Explosion des frais de scolarité pour les étudiants étrangers : la fronde s'organise dans les universités montpelliéraines
À l'appel d'une dizaine de syndicats, une action a été menée ce mardi sous les fenêtres du Rectorat. À Montpellier, étudiants et enseignants restent mobilisés contre le projet de hausse des frais d'inscription pour les étudiants extracommunautaires, porté par le gouvernement. Ils dénoncent une sélection par l'argent et craignent des conséquences sociales et administratives pour les étudiants étrangers déjà en cours de cursus.
"Ils se vantent de vouloir des universités plus attractives et nous pondent une mesure raciste.

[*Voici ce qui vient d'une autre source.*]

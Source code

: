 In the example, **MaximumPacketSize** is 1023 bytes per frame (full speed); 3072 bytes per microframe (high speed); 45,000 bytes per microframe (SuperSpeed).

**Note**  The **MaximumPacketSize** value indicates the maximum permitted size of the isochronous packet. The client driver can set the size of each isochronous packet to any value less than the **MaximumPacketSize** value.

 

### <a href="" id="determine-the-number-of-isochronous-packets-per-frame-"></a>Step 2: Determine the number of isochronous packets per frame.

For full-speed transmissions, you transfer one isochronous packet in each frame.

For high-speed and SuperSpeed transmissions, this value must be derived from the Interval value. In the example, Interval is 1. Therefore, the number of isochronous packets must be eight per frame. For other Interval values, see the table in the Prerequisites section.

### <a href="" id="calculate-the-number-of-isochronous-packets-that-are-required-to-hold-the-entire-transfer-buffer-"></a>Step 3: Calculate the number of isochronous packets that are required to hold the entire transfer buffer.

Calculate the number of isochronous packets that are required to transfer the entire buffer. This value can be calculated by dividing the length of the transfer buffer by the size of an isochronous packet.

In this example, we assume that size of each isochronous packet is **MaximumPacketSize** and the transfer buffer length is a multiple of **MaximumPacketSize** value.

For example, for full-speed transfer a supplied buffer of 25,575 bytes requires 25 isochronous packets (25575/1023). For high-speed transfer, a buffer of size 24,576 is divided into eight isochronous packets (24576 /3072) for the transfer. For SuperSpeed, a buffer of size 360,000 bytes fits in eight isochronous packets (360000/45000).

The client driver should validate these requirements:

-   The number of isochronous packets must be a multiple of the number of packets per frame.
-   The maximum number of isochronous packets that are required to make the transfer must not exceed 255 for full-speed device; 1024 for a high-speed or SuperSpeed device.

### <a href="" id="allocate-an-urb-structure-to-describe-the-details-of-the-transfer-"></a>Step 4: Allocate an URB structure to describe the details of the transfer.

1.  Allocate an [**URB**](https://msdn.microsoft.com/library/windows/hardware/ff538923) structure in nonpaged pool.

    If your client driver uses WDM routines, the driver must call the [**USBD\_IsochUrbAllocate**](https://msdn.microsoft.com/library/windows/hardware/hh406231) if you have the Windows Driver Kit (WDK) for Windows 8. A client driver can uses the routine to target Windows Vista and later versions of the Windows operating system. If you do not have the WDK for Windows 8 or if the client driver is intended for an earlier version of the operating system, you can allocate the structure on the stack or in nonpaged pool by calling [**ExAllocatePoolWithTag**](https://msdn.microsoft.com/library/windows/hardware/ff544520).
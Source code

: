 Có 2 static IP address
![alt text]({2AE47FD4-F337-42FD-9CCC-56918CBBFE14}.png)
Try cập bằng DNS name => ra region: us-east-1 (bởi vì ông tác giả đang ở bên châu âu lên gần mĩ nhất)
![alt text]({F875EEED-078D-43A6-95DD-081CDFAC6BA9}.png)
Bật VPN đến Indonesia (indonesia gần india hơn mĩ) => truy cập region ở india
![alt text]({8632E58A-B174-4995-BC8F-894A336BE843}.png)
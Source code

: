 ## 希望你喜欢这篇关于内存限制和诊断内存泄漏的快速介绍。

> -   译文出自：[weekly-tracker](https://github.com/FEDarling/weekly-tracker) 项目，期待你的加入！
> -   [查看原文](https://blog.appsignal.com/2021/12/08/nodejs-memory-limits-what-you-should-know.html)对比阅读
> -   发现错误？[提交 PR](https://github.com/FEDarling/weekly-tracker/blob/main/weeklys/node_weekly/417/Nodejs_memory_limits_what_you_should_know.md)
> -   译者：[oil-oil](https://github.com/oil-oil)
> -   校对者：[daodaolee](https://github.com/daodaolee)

Dire qu'ils ont osé appeler leur plan 'Bienvenue en France'… C'est une insulte faite à tous les étudiants !" La colère monte, dans les universités montpelliéraines, depuis l'annonce faite le 20 avril dernier par le ministre de l'Enseignement supérieur et de la recherche Philippe Baptiste. Elle s'est exprimée bruyamment ce mardi 12 mai sous les fenêtres du Rectorat, à Montpellier, à l'occasion d'un rassemblement organisé par une dizaine d'organisations syndicales représentant étudiants, enseignants et personnels des universités. L'objet de leur courroux : le projet de décret sur les frais d'inscription des étudiants extracommunautaires.
Ce que dit le projet de décret
En détail. Depuis 2019 et le lancement du plan "Bienvenue en France", le gouvernement a instauré un modèle de droits d'inscriptions différenciés pour les étudiants internationaux hors Union Européenne. Un modèle jusqu'alors peu appliqué puisque le choix était laissé à la discrétion de chaque université. Le 20 avril dernier, le ministre Philippe Baptiste a présenté un projet de décret prônant une application stricte des frais différenciés. Une fin quasi-totale des exonérations, puisque le projet les plafonnait à 10 %, notamment pour respecter des accords existants entre établissement.
Face à la levée de boucliers du monde universitaire, le gouvernement a légèrement revu sa copie ce mardi 12 mai. Il propose désormais d'atteindre progressivement le chiffre de 20 % maximum d'étudiants étrangers extracommunautaires exonérés de frais d'inscription dans chaque université : 30 % à la rentrée 2026, 25 % en 2027 puis 20 % en 2028.
2 895 € la licence, 3 941 € le master
"Le premier projet présenté ferait passer les frais d'inscriptions en licence à 2 895 €. 3 941 € en master. Quel étudiant étranger a aujourd'hui les moyens de débourser cette somme pour venir étudier en France ?", dénonce Thierry Guillet, professeur de physique à l'Université de Montpellier. "Sur la faculté des Sciences, 23 % des étudiants sont étrangers. Environ 2 000 viennent de pays hors Union Européenne. On a des jeunes méritants, qui ont déjà fait une partie de leur cursus à Montpellier, et à qui on vient d'obscurcir l'avenir s'ils ne peuvent pas sortir la carte bleue…"
Étudiant à l'université Paul Valéry, Paul est membre du Réseau universités sans frontières (RUSF). Le collectif s'est donné pour mission d'accompagner les étudiants étrangers et recueille depuis quelques semaines des témoignages inquiets. "Ils sont perdus et ils ont peur. Une partie de ces étudiants internationaux a appris il y a quelques semaines qu'elle serait exclue des APL (les aides au logement, NDLR) à la rentrée prochaine. Maintenant il y a cette annonce sur l'augmentation énorme des frais de scolarité. Sachant que certains titres de séjour dépendent d'une inscription à l'université, on se retrouve face à des situations administratives très complexes et une vraie souffrance."
"L'État cible les plus précaires et met en place une sélection par l'argent"
Dans les rangs des mobilisés, on dénonce également le timing – en pleine période d'examens et à quelques semaines de la fin des cours – et on suspecte derrière cette "préférence nationale et européenne" une stratégie politique à un an des élections présidentielles. Mais aussi un premier pas vers la fin du modèle de gratuité des universités. "En s'attaquant aux étudiants internationaux extracommunautaires, l'État cible les plus précaires. Elle met en place une sélection par l'argent qui doit inquiéter tous les étudiants, quelle que soit leur situation", analyse Théo, représentant des étudiants au sein du conseil d'administration du Crous Montpellier et adhérent au Scum. Il y a quelques jours, le syndicat universitaire a installé un stand avec un téléphone à disposition, "pour que les étudiants puissent appeler le ministère de l'Enseignement supérieur et lui faire part directement de leur mécontentement !". Malgré les assouplissements consentis par le gouvernement, étudiants et enseignants se préparent déjà à de futures actions.